▸ **Record extracts**:
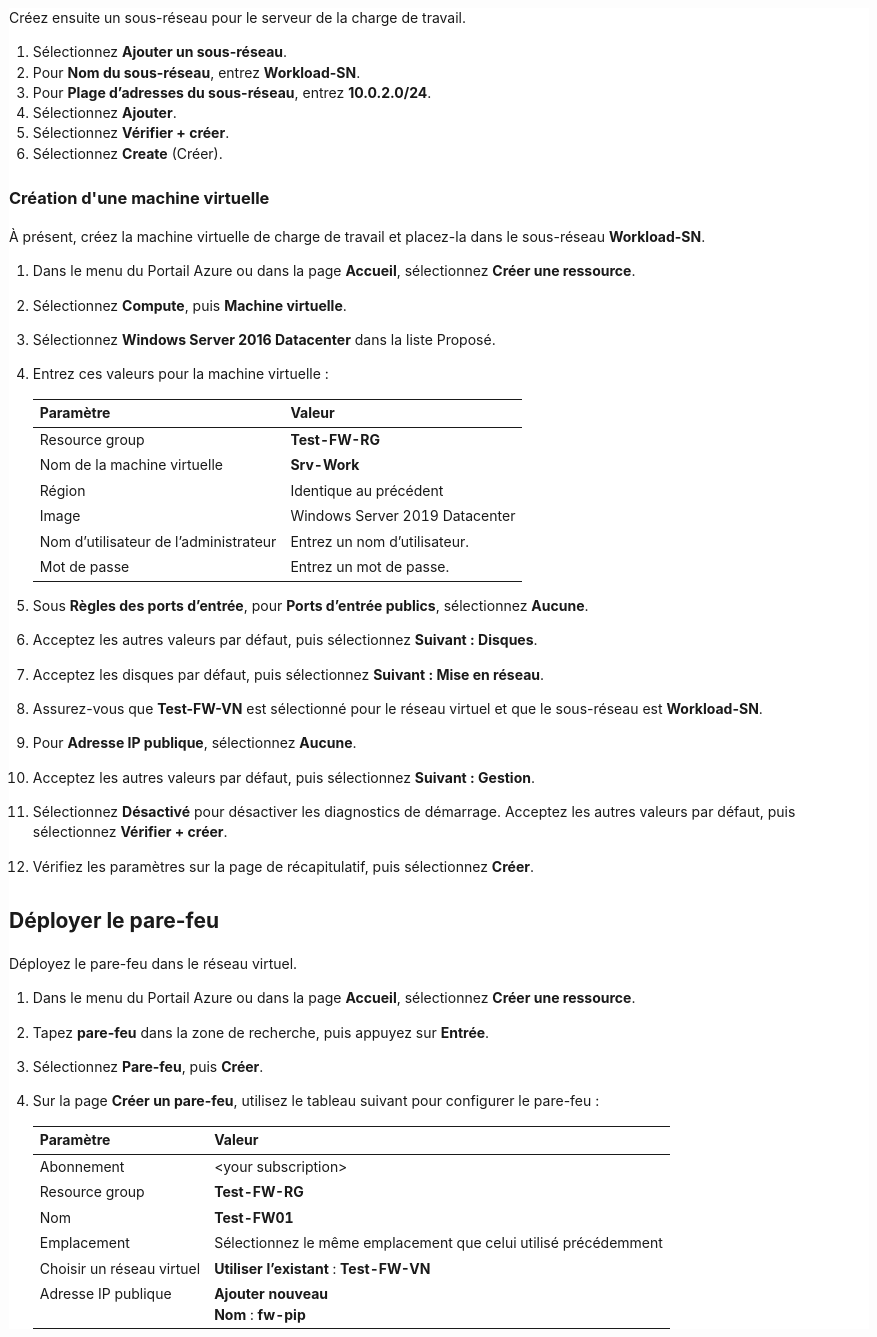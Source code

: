    Créez ensuite un sous-réseau pour le serveur de la charge de travail.

1. Sélectionnez **Ajouter un sous-réseau**.
4. Pour **Nom du sous-réseau**, entrez **Workload-SN**.
5. Pour **Plage d’adresses du sous-réseau**, entrez **10.0.2.0/24**.
6. Sélectionnez **Ajouter**.
7. Sélectionnez **Vérifier + créer**.
8. Sélectionnez **Create** (Créer).

### <a name="create-a-virtual-machine"></a>Création d'une machine virtuelle

À présent, créez la machine virtuelle de charge de travail et placez-la dans le sous-réseau **Workload-SN**.

1. Dans le menu du Portail Azure ou dans la page **Accueil**, sélectionnez **Créer une ressource**.
2. Sélectionnez **Compute**, puis **Machine virtuelle**.
3. Sélectionnez **Windows Server 2016 Datacenter** dans la liste Proposé.
4. Entrez ces valeurs pour la machine virtuelle :

   |Paramètre  |Valeur  |
   |---------|---------|
   |Resource group     |**Test-FW-RG**|
   |Nom de la machine virtuelle     |**Srv-Work**|
   |Région     |Identique au précédent|
   |Image|Windows Server 2019 Datacenter|
   |Nom d’utilisateur de l’administrateur     |Entrez un nom d’utilisateur.|
   |Mot de passe     |Entrez un mot de passe.|

4. Sous **Règles des ports d’entrée**, pour **Ports d’entrée publics**, sélectionnez **Aucune**.
6. Acceptez les autres valeurs par défaut, puis sélectionnez **Suivant : Disques**.
7. Acceptez les disques par défaut, puis sélectionnez **Suivant : Mise en réseau**.
8. Assurez-vous que **Test-FW-VN** est sélectionné pour le réseau virtuel et que le sous-réseau est **Workload-SN**.
9. Pour **Adresse IP publique**, sélectionnez **Aucune**.
11. Acceptez les autres valeurs par défaut, puis sélectionnez **Suivant : Gestion**.
12. Sélectionnez **Désactivé** pour désactiver les diagnostics de démarrage. Acceptez les autres valeurs par défaut, puis sélectionnez **Vérifier + créer**.
13. Vérifiez les paramètres sur la page de récapitulatif, puis sélectionnez **Créer**.

## <a name="deploy-the-firewall"></a>Déployer le pare-feu

Déployez le pare-feu dans le réseau virtuel.

1. Dans le menu du Portail Azure ou dans la page **Accueil**, sélectionnez **Créer une ressource**.
2. Tapez **pare-feu** dans la zone de recherche, puis appuyez sur **Entrée**.
3. Sélectionnez **Pare-feu**, puis **Créer**.
4. Sur la page **Créer un pare-feu**, utilisez le tableau suivant pour configurer le pare-feu :

   |Paramètre  |Valeur  |
   |---------|---------|
   |Abonnement     |\<your subscription\>|
   |Resource group     |**Test-FW-RG** |
   |Nom     |**Test-FW01**|
   |Emplacement     |Sélectionnez le même emplacement que celui utilisé précédemment|
   |Choisir un réseau virtuel     |**Utiliser l’existant** : **Test-FW-VN**|
   |Adresse IP publique     |**Ajouter nouveau**<br>**Nom** : **fw-pip**|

▸ **Required action**:
Copy each line of the listing that holds the word "Windows".

▸ **Result**:
3. Sélectionnez **Windows Server 2016 Datacenter** dans la liste Proposé.
   |Image|Windows Server 2019 Datacenter|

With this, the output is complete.